--- START ---

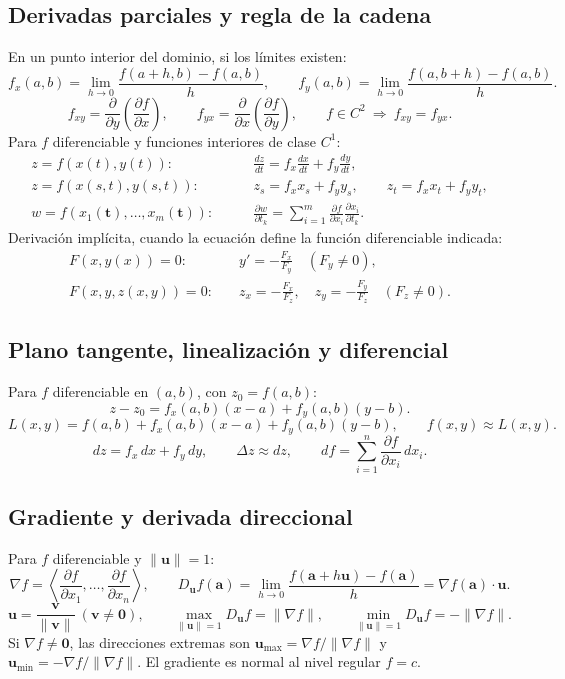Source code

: \subsection*{Derivadas parciales y regla de la cadena}
En un punto interior del dominio, si los límites existen:
\[
f_x(a,b)=\lim_{h\to0}\frac{f(a+h,b)-f(a,b)}h,\qquad
f_y(a,b)=\lim_{h\to0}\frac{f(a,b+h)-f(a,b)}h.
\]
\[
f_{xy}=\frac{\partial}{\partial y}\left(\frac{\partial f}{\partial x}\right),\qquad
f_{yx}=\frac{\partial}{\partial x}\left(\frac{\partial f}{\partial y}\right),\qquad
f\in C^2\ \Longrightarrow\ f_{xy}=f_{yx}.
\]
Para $f$ diferenciable y funciones interiores de clase $C^1$:
\begin{align*}
z=f(x(t),y(t)):&\qquad \frac{dz}{dt}=f_x\frac{dx}{dt}+f_y\frac{dy}{dt},\\
z=f(x(s,t),y(s,t)):&\qquad z_s=f_xx_s+f_yy_s,\qquad z_t=f_xx_t+f_yy_t,\\
w=f(x_1(\mathbf t),\ldots,x_m(\mathbf t)):&\qquad
\frac{\partial w}{\partial t_k}=\sum_{i=1}^m\frac{\partial f}{\partial x_i}\frac{\partial x_i}{\partial t_k}.
\end{align*}
Derivación implícita, cuando la ecuación define la función diferenciable indicada:
\begin{align*}
F(x,y(x))=0:&\quad y'=-\frac{F_x}{F_y}\quad(F_y\ne0),\\
F(x,y,z(x,y))=0:&\quad z_x=-\frac{F_x}{F_z},\quad z_y=-\frac{F_y}{F_z}\quad(F_z\ne0).
\end{align*}

\subsection*{Plano tangente, linealización y diferencial}
Para $f$ diferenciable en $(a,b)$, con $z_0=f(a,b)$:
\[
z-z_0=f_x(a,b)(x-a)+f_y(a,b)(y-b).
\]
\[
L(x,y)=f(a,b)+f_x(a,b)(x-a)+f_y(a,b)(y-b),\qquad f(x,y)\approx L(x,y).
\]
\[
dz=f_x\,dx+f_y\,dy,\qquad \Delta z\approx dz,\qquad
df=\sum_{i=1}^n\frac{\partial f}{\partial x_i}\,dx_i.
\]

\subsection*{Gradiente y derivada direccional}
Para $f$ diferenciable y $\|\mathbf u\|=1$:
\[
\nabla f=\left\langle\frac{\partial f}{\partial x_1},\ldots,
\frac{\partial f}{\partial x_n}\right\rangle,\qquad
D_{\mathbf u}f(\mathbf a)=\lim_{h\to0}\frac{f(\mathbf a+h\mathbf u)-f(\mathbf a)}h
=\nabla f(\mathbf a)\cdot\mathbf u.
\]
\[
\mathbf u=\frac{\mathbf v}{\|\mathbf v\|}\ (\mathbf v\ne\mathbf0),\qquad
\max_{\|\mathbf u\|=1}D_{\mathbf u}f=\|\nabla f\|,\qquad
\min_{\|\mathbf u\|=1}D_{\mathbf u}f=-\|\nabla f\|.
\]
Si $\nabla f\ne\mathbf0$, las direcciones extremas son
$\mathbf u_{\max}=\nabla f/\|\nabla f\|$ y
$\mathbf u_{\min}=-\nabla f/\|\nabla f\|$.
El gradiente es normal al nivel regular $f=c$.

--- END ---

## [Assignment]
How many of the lines above contain the string "partial"? Give the count alone.

## [Answer for this exercise]
6